Silage is the cornerstone of many conventional dairy rations. Maintaining quality through proper harvest, storage, and feedout is key for a successful feeding program. Once the silage is properly tucked away in the bunker and thoroughly covered it can be stored for extended periods of time until it’s opened up. Anytime silage is exposed to air and oxygen, there is a risk of silage spoiling and molding. This is especially important to keep in mind for silages that are stored in bags, or in bunkers with plastic covers. If the plastic is ripped or punctured, the silage will be exposed to air. Immediately repairing any holes in the plastic is necessary to prevent silage from molding. When feeding out silage, plastic coverings should only be removed from what is being used. Uncovering silage that will not be readily used will increase spoilage and decrease the quality of the feed.

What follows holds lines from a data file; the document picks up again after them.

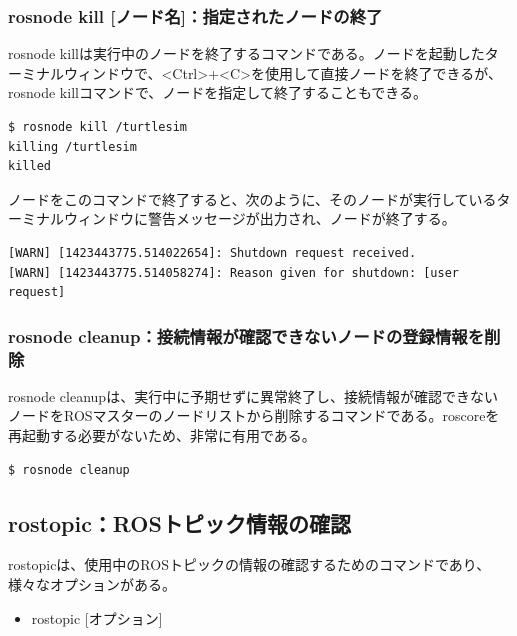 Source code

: \subsubsection{rosnode kill [ノード名]：指定されたノードの終了}

rosnode killは実行中のノードを終了するコマンドである。ノードを起動したターミナルウィンドウで、<Ctrl>+<C>を使用して直接ノードを終了できるが、rosnode killコマンドで、ノードを指定して終了することもできる。

\begin{lstlisting}[language=ROS]
$ rosnode kill /turtlesim
killing /turtlesim
killed
\end{lstlisting}

ノードをこのコマンドで終了すると、次のように、そのノードが実行しているターミナルウィンドウに警告メッセージが出力され、ノードが終了する。

\begin{lstlisting}[language=ROS]
[WARN] [1423443775.514022654]: Shutdown request received.
[WARN] [1423443775.514058274]: Reason given for shutdown: [user request]
\end{lstlisting}

\subsubsection{rosnode cleanup：接続情報が確認できないノードの登録情報を削除}

rosnode cleanupは、実行中に予期せずに異常終了し、接続情報が確認できないノードをROSマスターのノードリストから削除するコマンドである。roscoreを再起動する必要がないため、非常に有用である。

\begin{lstlisting}[language=ROS]
$ rosnode cleanup
\end{lstlisting}

\subsection{rostopic：ROSトピック情報の確認}

rostopicは、使用中のROSトピックの情報の確認するためのコマンドであり、様々なオプションがある。

\begin{itemize}
\item  rostopic [オプション]
\end{itemize}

Management of the silage face during feedout is necessary to keep silage fresh and to prevent spoilage. When removing silage from the face itself, the silage needs to be removed in a manner that prevents oxygen from entering the rest of the silage, as can easily happen when using a loader bucket to loosen silage from the rest of the pile. If a loader bucket is being used to remove silage from the face, the silage should be removed starting from the top of the pile and working down. Facers can also be purchased that are very effective at keeping the face smooth. Keeping a smooth silage face will reduce the surface area and therefore reduce the amount of silage being exposed to air. Never allow for overhang on the silage face. An overhang of silage can easily collapse causing a silage “avalanche” which can be deadly. Bunker silos can be very dangerous when not properly maintained.
When feeding silage, a minimum of 6 inches of silage should be removed from the entire face of the silage pile on a daily basis in order to keep the silage fresh and prevent spoilage. Once removed from the bunk, the silage needs to be fed that day. When the weather is hot, silage will spoil more quickly and even greater care needs to be taken to maintain the quality of the silage. When setting up your bunker, remember to consider the 6 inch rule when determining size. A bunker face that is too large for the amount being used each day will result in an insufficient amount of silage being fed out. Some may choose to “split the face” which will increase spoilage dramatically and is not recommended.
Remember, proper management of silage during storage and feedout is necessary to keep silage fresh and to prevent losses of this valuable feedstuff.